The Florida legislature sent Gov. Charlie Crist a proposal Wednesday to give Florida a 10-day break from the state’s 6 percent sales tax. But before Crist signs on the dotted line, he might want to take the state’s financial matters into consideration.
According to the Associated Press, the break in sales tax is expected to cost up to $40 million in lost revenue. The break, from Aug. 4-13, would eliminate sales tax on books, clothes, wallets, shoes and bags under $50. School supplies costing $10 or less would also be tax-free.

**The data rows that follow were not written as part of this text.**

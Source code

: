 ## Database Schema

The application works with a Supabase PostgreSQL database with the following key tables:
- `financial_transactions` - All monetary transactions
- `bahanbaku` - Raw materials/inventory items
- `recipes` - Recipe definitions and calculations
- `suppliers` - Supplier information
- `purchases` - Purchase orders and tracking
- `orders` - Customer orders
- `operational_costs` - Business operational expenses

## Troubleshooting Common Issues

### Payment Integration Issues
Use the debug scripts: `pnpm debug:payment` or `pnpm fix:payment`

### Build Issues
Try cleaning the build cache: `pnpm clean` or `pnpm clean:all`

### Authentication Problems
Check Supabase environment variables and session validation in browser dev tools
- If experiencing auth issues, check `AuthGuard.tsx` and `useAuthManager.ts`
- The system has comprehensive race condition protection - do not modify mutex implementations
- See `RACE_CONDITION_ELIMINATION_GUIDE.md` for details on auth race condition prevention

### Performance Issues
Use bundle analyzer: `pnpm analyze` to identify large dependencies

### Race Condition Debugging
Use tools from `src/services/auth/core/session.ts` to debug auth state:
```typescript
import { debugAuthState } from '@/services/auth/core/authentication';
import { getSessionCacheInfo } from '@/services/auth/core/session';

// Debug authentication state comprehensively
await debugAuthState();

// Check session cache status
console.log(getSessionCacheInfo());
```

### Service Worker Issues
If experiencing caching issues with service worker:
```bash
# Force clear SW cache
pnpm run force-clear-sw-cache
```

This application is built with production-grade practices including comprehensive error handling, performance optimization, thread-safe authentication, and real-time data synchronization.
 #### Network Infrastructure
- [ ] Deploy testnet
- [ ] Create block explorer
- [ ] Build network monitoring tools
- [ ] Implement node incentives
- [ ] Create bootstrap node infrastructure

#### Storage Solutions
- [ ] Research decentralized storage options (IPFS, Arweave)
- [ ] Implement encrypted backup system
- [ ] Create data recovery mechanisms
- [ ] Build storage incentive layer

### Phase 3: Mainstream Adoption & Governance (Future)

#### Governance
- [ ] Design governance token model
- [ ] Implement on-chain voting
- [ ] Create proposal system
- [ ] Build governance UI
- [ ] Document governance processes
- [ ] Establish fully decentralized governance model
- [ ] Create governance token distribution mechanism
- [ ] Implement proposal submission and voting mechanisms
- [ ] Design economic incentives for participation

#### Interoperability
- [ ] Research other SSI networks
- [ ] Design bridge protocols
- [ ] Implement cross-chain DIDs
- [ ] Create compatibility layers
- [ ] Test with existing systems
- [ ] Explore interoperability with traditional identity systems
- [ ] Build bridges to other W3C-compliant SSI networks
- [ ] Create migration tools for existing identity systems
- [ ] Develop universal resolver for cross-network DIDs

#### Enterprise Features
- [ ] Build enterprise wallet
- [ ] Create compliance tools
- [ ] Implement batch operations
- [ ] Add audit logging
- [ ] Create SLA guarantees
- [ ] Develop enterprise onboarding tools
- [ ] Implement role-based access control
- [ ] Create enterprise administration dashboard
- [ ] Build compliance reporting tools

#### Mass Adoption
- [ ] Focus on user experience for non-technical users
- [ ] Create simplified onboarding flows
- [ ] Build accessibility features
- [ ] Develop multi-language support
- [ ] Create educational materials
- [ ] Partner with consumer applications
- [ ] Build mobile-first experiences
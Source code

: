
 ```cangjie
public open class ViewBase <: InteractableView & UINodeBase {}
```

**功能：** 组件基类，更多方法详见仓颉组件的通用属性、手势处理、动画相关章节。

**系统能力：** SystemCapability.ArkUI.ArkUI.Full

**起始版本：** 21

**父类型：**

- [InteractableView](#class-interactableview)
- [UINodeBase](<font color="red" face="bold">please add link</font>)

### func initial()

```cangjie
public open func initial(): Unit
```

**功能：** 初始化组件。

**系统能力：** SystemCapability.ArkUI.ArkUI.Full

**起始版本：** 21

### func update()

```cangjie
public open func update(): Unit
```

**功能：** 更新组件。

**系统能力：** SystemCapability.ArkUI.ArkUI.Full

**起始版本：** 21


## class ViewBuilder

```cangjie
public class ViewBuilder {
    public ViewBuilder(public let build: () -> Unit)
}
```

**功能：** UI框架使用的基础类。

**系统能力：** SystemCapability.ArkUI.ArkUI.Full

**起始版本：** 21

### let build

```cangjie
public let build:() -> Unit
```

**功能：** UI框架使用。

But the state can’t really afford that $40 million loss right now. Due to much-needed property tax legislation, counties around the state are in such dire financial straits they are considering rolling back essential emergency services such as law enforcement and medical services. The State University System is also in trouble: Florida’s universities need money that the state doesn’t have.
In today’s Oracle, Managing Editor John Calkins details a new education bill the Florida Senate will discuss when it reconvenes in April. The University of South Florida alone could end up charging 30 percent more a year in only two years. Crist, however, “has indicated he is opposed to increasing the cost of going to college, whether it be a fee or a tuition increase,” according to the Gainesville Sun.
In other words, it’s likely Crist won’t sign the bill, no matter how right SUS Chancellor Mark Rosenberg is when he says “universities have been (financially) starved for too long.” Ralph Wilcox, USF’s vice provost of Academic Affairs, can’t make Crist sign the bill either, no matter how right he may be that “$3,500 (in tuition) a year to provide a world-class education at a top-tier research university just doesn’t work.”
Crist’s contention, however, seems to be that $3,500 a year in tuition can work, given statements regarding his opposition to increases in college costs. If Crist takes that stance and vetos the tuition increase, however, the reality of the situation dictates that additional funds will be needed. The $40 million the state will lose in revenue to an arbitrary tax holiday would be a good start. That $40 million could be used to set up need-based programs at universities or given to universities to aid financial crises. It could be used for a lot of things: $40 million isn’t chump change, and it’s too much money to be lost on a tax holiday when the state as a whole is, quite frankly, facing a budgetary crisis.